Episode 2: Fit Test Challenge
Original Airdate: January 22, 2009
Each crew was given a physical activity/exercise to incorporate into their routine.

Safe: Quest Crew, Fly Khicks, Strikers All-Stars, Beat Freaks, Dynamic Edition, Ringmasters
Bottom 2: Team Millennia, Boxcuttuhz
Eliminated: Boxcuttuhz

Episode 3: Britney Challenge
Original Airdate: January 29, 2009
The crews took inspiration from Britney Spears' music videos to create their routines. Andre Fuentes, Spears' choreographer, assigned additional challenges for the crews to complete.

Safe: Beat Freaks, Strikers All-Stars, Dynamic Edition, Quest Crew, Fly Khicks
Bottom 2: Team Millennia, Ringmasters
Eliminated: Team Millennia

Episode 4: Whack Track Challenge
Original Airdate: February 5, 2009
The crews performed to cliché songs that spurred uncool and silly dance crazes. Each crew had to incorporate their respective song's dance into their routines, while also trying to make the moves look fresh.
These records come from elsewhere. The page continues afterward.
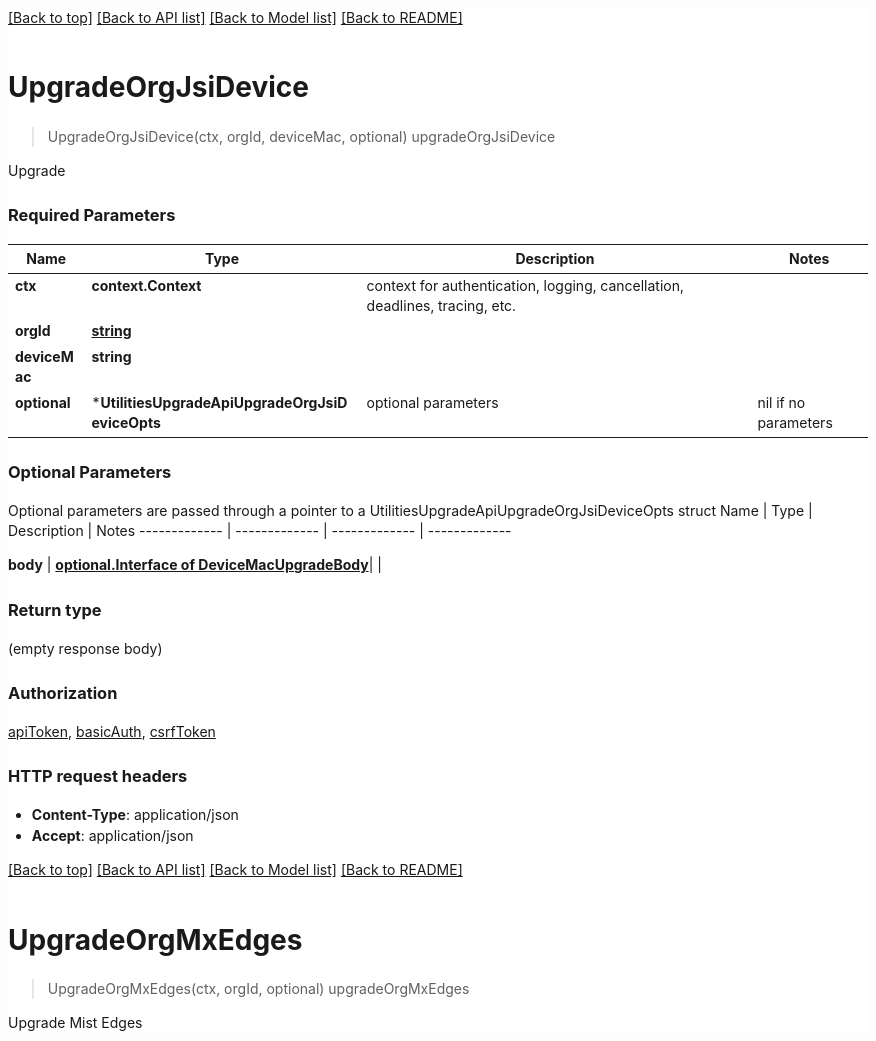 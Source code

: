 [[Back to top]](#) [[Back to API list]](../README.md#documentation-for-api-endpoints) [[Back to Model list]](../README.md#documentation-for-models) [[Back to README]](../README.md)

# **UpgradeOrgJsiDevice**
> UpgradeOrgJsiDevice(ctx, orgId, deviceMac, optional)
upgradeOrgJsiDevice

Upgrade

### Required Parameters

Name | Type | Description  | Notes
------------- | ------------- | ------------- | -------------
 **ctx** | **context.Context** | context for authentication, logging, cancellation, deadlines, tracing, etc.
  **orgId** | [**string**](.md)|  | 
  **deviceMac** | **string**|  | 
 **optional** | ***UtilitiesUpgradeApiUpgradeOrgJsiDeviceOpts** | optional parameters | nil if no parameters

### Optional Parameters
Optional parameters are passed through a pointer to a UtilitiesUpgradeApiUpgradeOrgJsiDeviceOpts struct
Name | Type | Description  | Notes
------------- | ------------- | ------------- | -------------


 **body** | [**optional.Interface of DeviceMacUpgradeBody**](DeviceMacUpgradeBody.md)|  | 

### Return type

 (empty response body)

### Authorization

[apiToken](../README.md#apiToken), [basicAuth](../README.md#basicAuth), [csrfToken](../README.md#csrfToken)

### HTTP request headers

 - **Content-Type**: application/json
 - **Accept**: application/json

[[Back to top]](#) [[Back to API list]](../README.md#documentation-for-api-endpoints) [[Back to Model list]](../README.md#documentation-for-models) [[Back to README]](../README.md)

# **UpgradeOrgMxEdges**
> UpgradeOrgMxEdges(ctx, orgId, optional)
upgradeOrgMxEdges

Upgrade Mist Edges
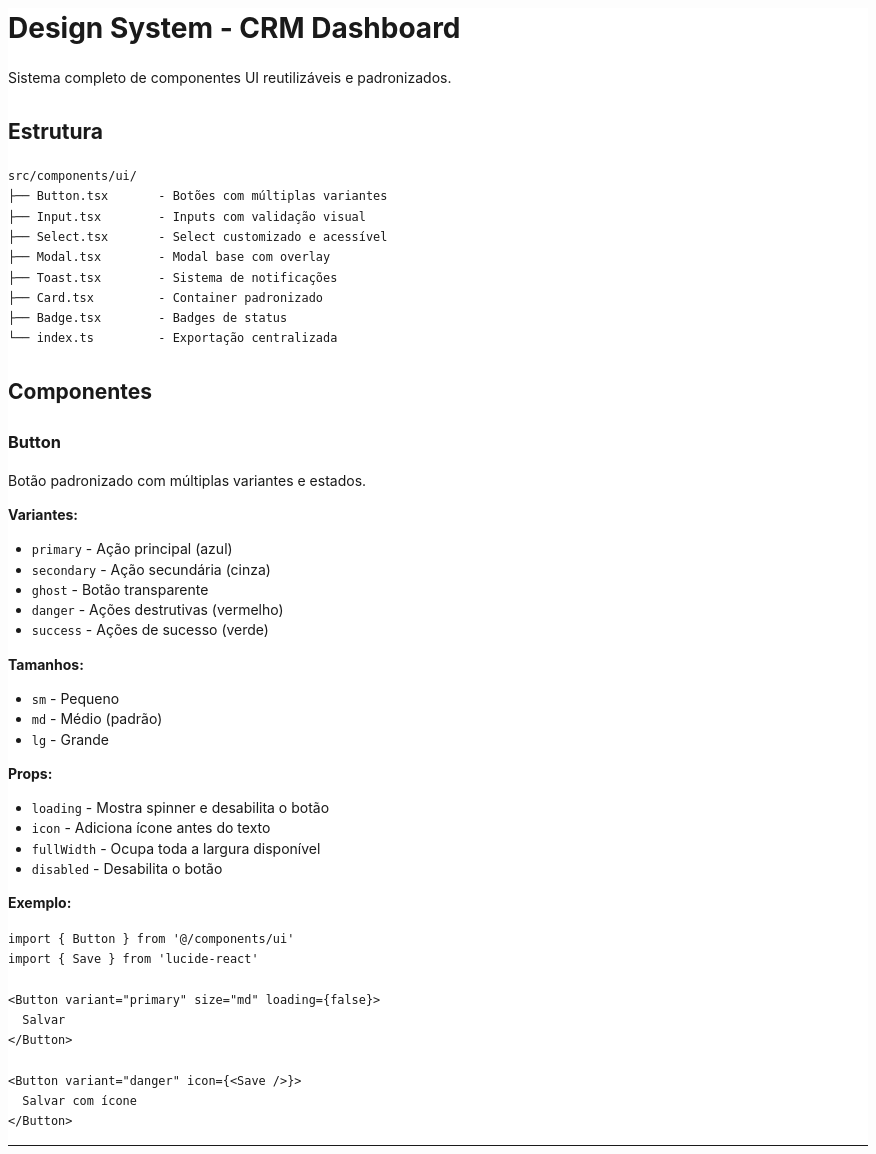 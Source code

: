 # Design System - CRM Dashboard

Sistema completo de componentes UI reutilizáveis e padronizados.

## Estrutura

```
src/components/ui/
├── Button.tsx       - Botões com múltiplas variantes
├── Input.tsx        - Inputs com validação visual
├── Select.tsx       - Select customizado e acessível
├── Modal.tsx        - Modal base com overlay
├── Toast.tsx        - Sistema de notificações
├── Card.tsx         - Container padronizado
├── Badge.tsx        - Badges de status
└── index.ts         - Exportação centralizada
```

## Componentes

### Button

Botão padronizado com múltiplas variantes e estados.

**Variantes:**
- `primary` - Ação principal (azul)
- `secondary` - Ação secundária (cinza)
- `ghost` - Botão transparente
- `danger` - Ações destrutivas (vermelho)
- `success` - Ações de sucesso (verde)

**Tamanhos:**
- `sm` - Pequeno
- `md` - Médio (padrão)
- `lg` - Grande

**Props:**
- `loading` - Mostra spinner e desabilita o botão
- `icon` - Adiciona ícone antes do texto
- `fullWidth` - Ocupa toda a largura disponível
- `disabled` - Desabilita o botão

**Exemplo:**
```tsx
import { Button } from '@/components/ui'
import { Save } from 'lucide-react'

<Button variant="primary" size="md" loading={false}>
  Salvar
</Button>

<Button variant="danger" icon={<Save />}>
  Salvar com ícone
</Button>
```

--- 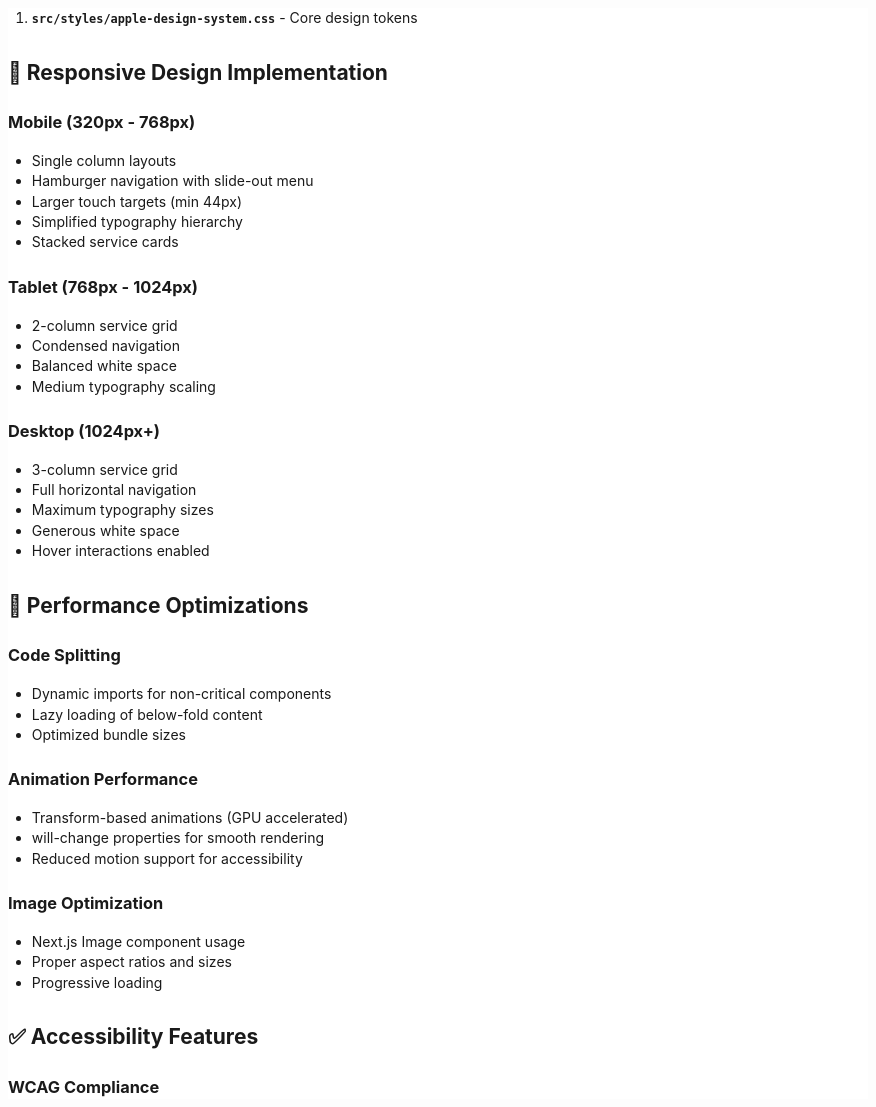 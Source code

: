 1. **`src/styles/apple-design-system.css`** - Core design tokens

## 📱 Responsive Design Implementation

### Mobile (320px - 768px)

- Single column layouts
- Hamburger navigation with slide-out menu
- Larger touch targets (min 44px)
- Simplified typography hierarchy
- Stacked service cards

### Tablet (768px - 1024px)

- 2-column service grid
- Condensed navigation
- Balanced white space
- Medium typography scaling

### Desktop (1024px+)

- 3-column service grid
- Full horizontal navigation
- Maximum typography sizes
- Generous white space
- Hover interactions enabled

## 🚀 Performance Optimizations

### Code Splitting

- Dynamic imports for non-critical components
- Lazy loading of below-fold content
- Optimized bundle sizes

### Animation Performance

- Transform-based animations (GPU accelerated)
- will-change properties for smooth rendering
- Reduced motion support for accessibility

### Image Optimization

- Next.js Image component usage
- Proper aspect ratios and sizes
- Progressive loading

## ✅ Accessibility Features

### WCAG Compliance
Safe: Quest Crew, Strikers All-Stars, Beat Freaks, Dynamic Edition
Bottom 2: Ringmasters, Fly Khicks
Eliminated: Ringmasters

Episode 5: Illusion Challenge
Original Airdate: February 12, 2009
The crews had to perform their routines utilizing various magic tricks and illusions.

Safe: Beat Freaks, Quest Crew, Strikers All-Stars
Bottom 2: Dynamic Edition, Fly Khicks
Eliminated: Dynamic Edition

Episode 6: Battle of the Sexes Challenge
Original Airdate: February 19, 2009
The episode started off with a group performance, choreographed by Napoleon and Tabitha D'umo, featuring Ludacris' "What Them Girls Like" and Beyoncé's "Single Ladies".

The two remaining male crews then battled against the two remaining female crews. Each crew had to emulate a male or female superstar's music video, and were challenged to incorporate the spirit of the video into their choreography.

Safe: Quest Crew, Beat Freaks
Bottom 2: Strikers All-Stars, Fly Khicks
Eliminated: Strikers All-Stars

Episode 7: Hip-Hop Decathlon Challenge
Original Airdate: February 26, 2009
The crews competed against each other in two challenges: the Hip-Hop Decathlon and the Last Chance Challenge. After the mid-show elimination, the top two crews performed their routines for the Last Chance Challenge.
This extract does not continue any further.